Retype, without any change, the first line of the records and every line after it through the one containing "Labor Day &".
━━━━━━━━
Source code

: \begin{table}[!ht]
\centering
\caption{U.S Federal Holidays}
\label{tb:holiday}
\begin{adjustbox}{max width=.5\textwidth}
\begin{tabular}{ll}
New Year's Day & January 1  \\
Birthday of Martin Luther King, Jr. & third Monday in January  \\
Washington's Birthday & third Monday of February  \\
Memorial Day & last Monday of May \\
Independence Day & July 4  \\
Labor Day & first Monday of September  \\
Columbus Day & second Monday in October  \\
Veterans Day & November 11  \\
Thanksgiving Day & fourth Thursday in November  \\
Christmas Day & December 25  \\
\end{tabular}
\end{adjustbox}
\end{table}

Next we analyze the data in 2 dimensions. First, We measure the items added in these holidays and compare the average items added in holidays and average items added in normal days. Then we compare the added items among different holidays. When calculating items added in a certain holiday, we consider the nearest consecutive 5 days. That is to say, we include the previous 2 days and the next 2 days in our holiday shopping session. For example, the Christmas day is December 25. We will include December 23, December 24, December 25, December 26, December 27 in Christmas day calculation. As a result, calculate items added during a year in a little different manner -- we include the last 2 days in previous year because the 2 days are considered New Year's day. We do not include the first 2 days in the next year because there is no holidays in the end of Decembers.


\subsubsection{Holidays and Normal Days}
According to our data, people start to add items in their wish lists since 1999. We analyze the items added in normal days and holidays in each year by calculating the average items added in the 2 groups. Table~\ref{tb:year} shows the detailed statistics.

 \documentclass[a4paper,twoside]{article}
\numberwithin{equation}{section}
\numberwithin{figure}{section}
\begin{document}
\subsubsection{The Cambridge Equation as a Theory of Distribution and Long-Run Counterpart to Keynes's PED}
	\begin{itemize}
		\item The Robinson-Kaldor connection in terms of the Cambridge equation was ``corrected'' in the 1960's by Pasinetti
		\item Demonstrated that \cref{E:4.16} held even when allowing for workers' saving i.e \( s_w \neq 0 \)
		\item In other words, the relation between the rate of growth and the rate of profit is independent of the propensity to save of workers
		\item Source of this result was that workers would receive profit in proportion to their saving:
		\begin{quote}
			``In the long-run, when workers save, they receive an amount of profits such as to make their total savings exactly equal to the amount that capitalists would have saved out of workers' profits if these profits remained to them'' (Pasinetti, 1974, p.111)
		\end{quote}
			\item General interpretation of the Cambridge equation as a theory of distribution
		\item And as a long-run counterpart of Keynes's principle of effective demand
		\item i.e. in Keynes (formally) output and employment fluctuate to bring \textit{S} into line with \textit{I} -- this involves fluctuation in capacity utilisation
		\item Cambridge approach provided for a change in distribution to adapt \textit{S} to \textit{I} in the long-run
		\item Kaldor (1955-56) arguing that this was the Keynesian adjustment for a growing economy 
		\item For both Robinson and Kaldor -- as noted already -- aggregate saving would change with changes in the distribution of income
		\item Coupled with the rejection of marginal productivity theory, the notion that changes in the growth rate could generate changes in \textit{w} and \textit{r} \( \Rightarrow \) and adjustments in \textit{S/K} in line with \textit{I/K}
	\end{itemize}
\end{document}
━━━━━━━━
_Answer_
Source code

: \begin{table}[!ht]
\centering
\caption{U.S Federal Holidays}
\label{tb:holiday}
\begin{adjustbox}{max width=.5\textwidth}
\begin{tabular}{ll}
New Year's Day & January 1  \\
Birthday of Martin Luther King, Jr. & third Monday in January  \\
Washington's Birthday & third Monday of February  \\
Memorial Day & last Monday of May \\
Independence Day & July 4  \\
Labor Day & first Monday of September  \\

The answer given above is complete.